Nos contaron que nada falta allí de lo que puede hacer grata la existencia de Príncipes trashumantes. Verdad que se tapiaron puertas y se reforzaron ventanas, y se pusieron centinelas en todos los costados del edificio, a fin de garantizar la seguridad de los presos. ¡Escaparse ellos! ¿Para qué? ¿Y a dónde habían de ir que estuvieran mejor? Ya sabían que no se les haría ningún daño, y que la prisión, los cerrojos y guardias, no eran más que aparato regio de comedia para sostenerles en su ilusión de testas coronadas. Cuando vieron la buena casa que tenían, ¡ay!, se llenaron de gozo, y preguntaron si había capilla. ¡Ya lo creo que había capilla! Y si no, ¡ay!, pronto se la habrían improvisado. Pidieron los serenísimos caballeros con gran fervor que se les dijese misa todos los días, pues llevaban mucho tiempo privados del consuelo religioso... ¡Pobrecitos! Y como Dios les quiere tanto, por ser Dios primer lema de su bandera, ¿qué menos hacer podía que visitarles a menudo?... El que en pensamiento no les visitaba era Ortega. Oí que ni una sola vez preguntaron por él.

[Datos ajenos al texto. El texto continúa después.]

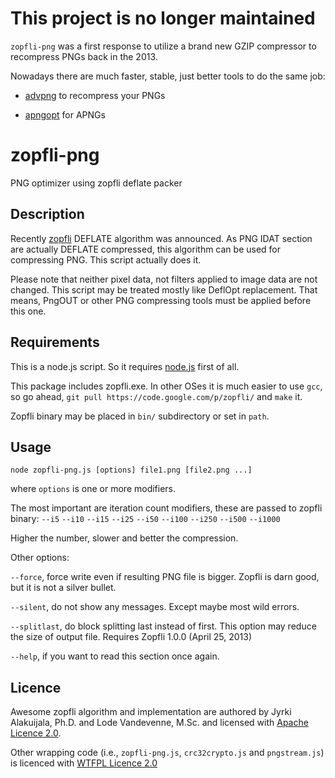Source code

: This project is no longer maintained
====================================

`zopfli-png` was a first response to utilize a brand new GZIP compressor to recompress PNGs back in the 2013.

Nowadays there are much faster, stable, just better tools to do the same job:

- [advpng](http://www.advancemame.it/comp-readme) to recompress your PNGs

- [apngopt](https://sourceforge.net/projects/apng/files/APNG_Optimizer/) for APNGs


zopfli-png
==========

PNG optimizer using zopfli deflate packer

Description
-----------

Recently [zopfli](https://code.google.com/p/zopfli/) DEFLATE algorithm was announced.
As PNG IDAT section are actually DEFLATE compressed, this algorithm can be used for
compressing PNG. This script actually does it.

Please note that neither pixel data, not filters applied to image data are not changed.
This script may be treated mostly like DeflOpt replacement. That means, PngOUT or other
PNG compressing tools must be applied before this one.

Requirements
------------

This is a node.js script. So it requires [node.js](http://nodejs.org/) first of all.

This package includes zopfli.exe. In other OSes it is much easier to use `gcc`, so go ahead,
`git pull https://code.google.com/p/zopfli/` and `make` it.

Zopfli binary may be placed in `bin/` subdirectory or set in `path`.

Usage
-----

`node zopfli-png.js [options] file1.png [file2.png ...]`

where `options` is one or more modifiers.

The most important are iteration count modifiers, these are passed to zopfli binary:
`--i5`
`--i10`
`--i15`
`--i25`
`--i50`
`--i100`
`--i250`
`--i500`
`--i1000`

Higher the number, slower and better the compression.

Other options:

`--force`, force write even if resulting PNG file is bigger. Zopfli is darn good, but it is not a silver bullet.

`--silent`, do not show any messages. Except maybe most wild errors.

`--splitlast`, do block splitting last instead of first. This option may reduce the size of output file. Requires Zopfli 1.0.0 (April 25, 2013)

`--help`, if you want to read this section once again.


Licence
-------

Awesome zopfli algorithm and implementation are authored by Jyrki Alakuijala, Ph.D.
and Lode Vandevenne, M.Sc. and licensed with [Apache Licence 2.0](http://www.apache.org/licenses/LICENSE-2.0).

Other wrapping code (i.e., `zopfli-png.js`, `crc32crypto.js` and `pngstream.js`)
is licenced with [WTFPL Licence 2.0](http://www.wtfpl.net/txt/copying/)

Vista la marcha nada triunfal de los asendereados pretendientes, me bastaron pocas palabras para entenderme con Diego Ansúrez, el cual fue tan expresivo en su alegría por llevarnos, como yo en mi gratitud por favor tan grande. Pero no estaba próximo como yo pensaba el día de la partida, porque la carena del falucho en un playazo de Los Alfaques no había terminado: con esta faena y la de la carga había para una semana. Propúsome luego que nos trasladásemos a Amposta, donde él nos proporcionaría un holgado y no costoso alojamiento... Aún fue más allá su bondad ofreciéndonos una barca bien acondicionada, en la cual podríamos bajar al son de la corriente, paseo delicioso en las noches de luna... Cuando fui a mi casa con estas nuevas y el plan de salida, Donata me conoció en el rostro la alegría que yo llevaba. Poco tardó el contento en pasar de mi corazón al suyo; y en ella se movió y enardeció tanto la voluntad, que toda espera le parecía larga, y se puso a recoger la ropa con idea de partir esta misma noche... En clase de varón prudente, eché frenos a su impaciencia. «¿A qué tanta precipitación?... No vamos a apagar ningún fuego... Partiremos mañana».